Diego Ferro Uncategorized

Saímos da Cidade do México com a melhor sensação possível! Tudo deu certo. Tudo perfeito! Embarcamos no ônibus pela primeira vez rumando ao Sul do país: Puebla! A tomar como base a boa experiência em uma megalópoles como a Cidade do México, os prognósticos para uma cidade histórica não poderiam ser outros senão de ótimos novos dias.

Embarcamos no ônibus da ADO às 14:00hs, horário que foi estendido por conta de mais uma manhã com café reforçado e rica de informações na companhia de Guadalupe e Gustavo. Apesar de ser um sábado, o trânsito estava impossível!
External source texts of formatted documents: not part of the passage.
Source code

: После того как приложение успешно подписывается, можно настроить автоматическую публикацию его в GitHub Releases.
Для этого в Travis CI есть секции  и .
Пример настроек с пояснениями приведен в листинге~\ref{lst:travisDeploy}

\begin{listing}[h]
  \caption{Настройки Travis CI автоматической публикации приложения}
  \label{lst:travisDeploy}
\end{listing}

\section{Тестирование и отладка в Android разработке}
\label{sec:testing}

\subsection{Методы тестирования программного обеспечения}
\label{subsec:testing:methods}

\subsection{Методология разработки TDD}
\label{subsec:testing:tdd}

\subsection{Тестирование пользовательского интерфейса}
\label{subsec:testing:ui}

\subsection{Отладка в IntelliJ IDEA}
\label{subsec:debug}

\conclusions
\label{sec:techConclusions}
A viagem, que deveria levar 1:30hs, levou mais de 2 horas.

Em Puebla ficaríamos hospedados com um casal bastante alternativo que encontramos no Couchsurfing. O casal franco-mexicano, Stephanie e Maurício, é altamente conectado à vida sustentável, segundo o que pudemos ler no perfil deles no site do couchsurfing. O que não constava nos autos era o grau de sustentabilidade que eles praticavam. Ambos professores em escola e universidade, achamos que a experiência seria enriquecedora para as nossas vidas.

Chegamos à cidade de Puebla e precisávamos nos deslocar até San Francisco de Totimehuacan, que fica a 30 minutos do centro histórico. O combinado era que chegaríamos a esta cidade e o casal nos buscaria na praça central da cidade. E foi aqui que nossa trágica novela mexicana se iniciou!

Enviamos uma mensagem de texto e ficamos aguardando a resposta do casal dentro do coreto da praça. Conosco estavam outras pessoas locais e estávamos nos sentindo bastante desconfortáveis com a forma desconfiada que o povo nos encarava. Então, um mexicano estranho se aproximou e começou a falar conosco coisas que não podíamos entender. Falava e olhava para os outros locais. Preocupados com o andamento das coisas, resolvemos abandonar o coreto e nos dirigimos para a frente de uma farmácia.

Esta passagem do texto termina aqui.